=== Begin Enclosure ===

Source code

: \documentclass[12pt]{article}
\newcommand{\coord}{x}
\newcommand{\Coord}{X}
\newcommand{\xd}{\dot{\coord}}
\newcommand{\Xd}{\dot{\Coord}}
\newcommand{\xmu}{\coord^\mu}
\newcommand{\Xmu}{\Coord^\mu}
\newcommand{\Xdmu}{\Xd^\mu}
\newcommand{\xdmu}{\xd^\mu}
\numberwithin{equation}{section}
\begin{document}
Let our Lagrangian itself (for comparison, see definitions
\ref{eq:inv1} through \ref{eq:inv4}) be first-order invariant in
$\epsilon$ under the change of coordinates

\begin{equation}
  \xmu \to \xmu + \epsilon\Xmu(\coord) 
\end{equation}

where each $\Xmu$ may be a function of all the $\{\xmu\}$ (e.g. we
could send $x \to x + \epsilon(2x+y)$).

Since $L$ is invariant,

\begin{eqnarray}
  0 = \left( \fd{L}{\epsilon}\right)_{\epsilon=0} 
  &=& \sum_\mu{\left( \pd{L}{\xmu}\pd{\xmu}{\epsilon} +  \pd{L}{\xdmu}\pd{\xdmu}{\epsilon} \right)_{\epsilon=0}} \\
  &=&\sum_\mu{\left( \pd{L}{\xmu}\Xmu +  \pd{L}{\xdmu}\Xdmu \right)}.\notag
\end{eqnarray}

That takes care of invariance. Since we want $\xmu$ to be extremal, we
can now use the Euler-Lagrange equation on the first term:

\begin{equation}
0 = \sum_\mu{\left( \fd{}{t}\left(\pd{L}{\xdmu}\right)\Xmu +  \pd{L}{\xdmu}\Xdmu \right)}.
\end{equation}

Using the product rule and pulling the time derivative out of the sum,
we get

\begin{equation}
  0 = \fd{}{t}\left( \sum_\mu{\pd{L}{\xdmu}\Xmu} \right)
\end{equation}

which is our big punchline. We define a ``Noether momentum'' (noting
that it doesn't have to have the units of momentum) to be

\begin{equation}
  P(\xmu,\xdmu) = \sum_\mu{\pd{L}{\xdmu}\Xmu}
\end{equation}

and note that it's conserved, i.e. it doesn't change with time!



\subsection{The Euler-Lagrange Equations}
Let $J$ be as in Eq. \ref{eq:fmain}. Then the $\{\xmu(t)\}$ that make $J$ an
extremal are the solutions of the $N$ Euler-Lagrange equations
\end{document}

=== End Enclosure ===

YOUR ASSIGNMENT – Your answer should be every line above that contains the word "Since".

RESULT –
Since $L$ is invariant,
That takes care of invariance. Since we want $\xmu$ to be extremal, we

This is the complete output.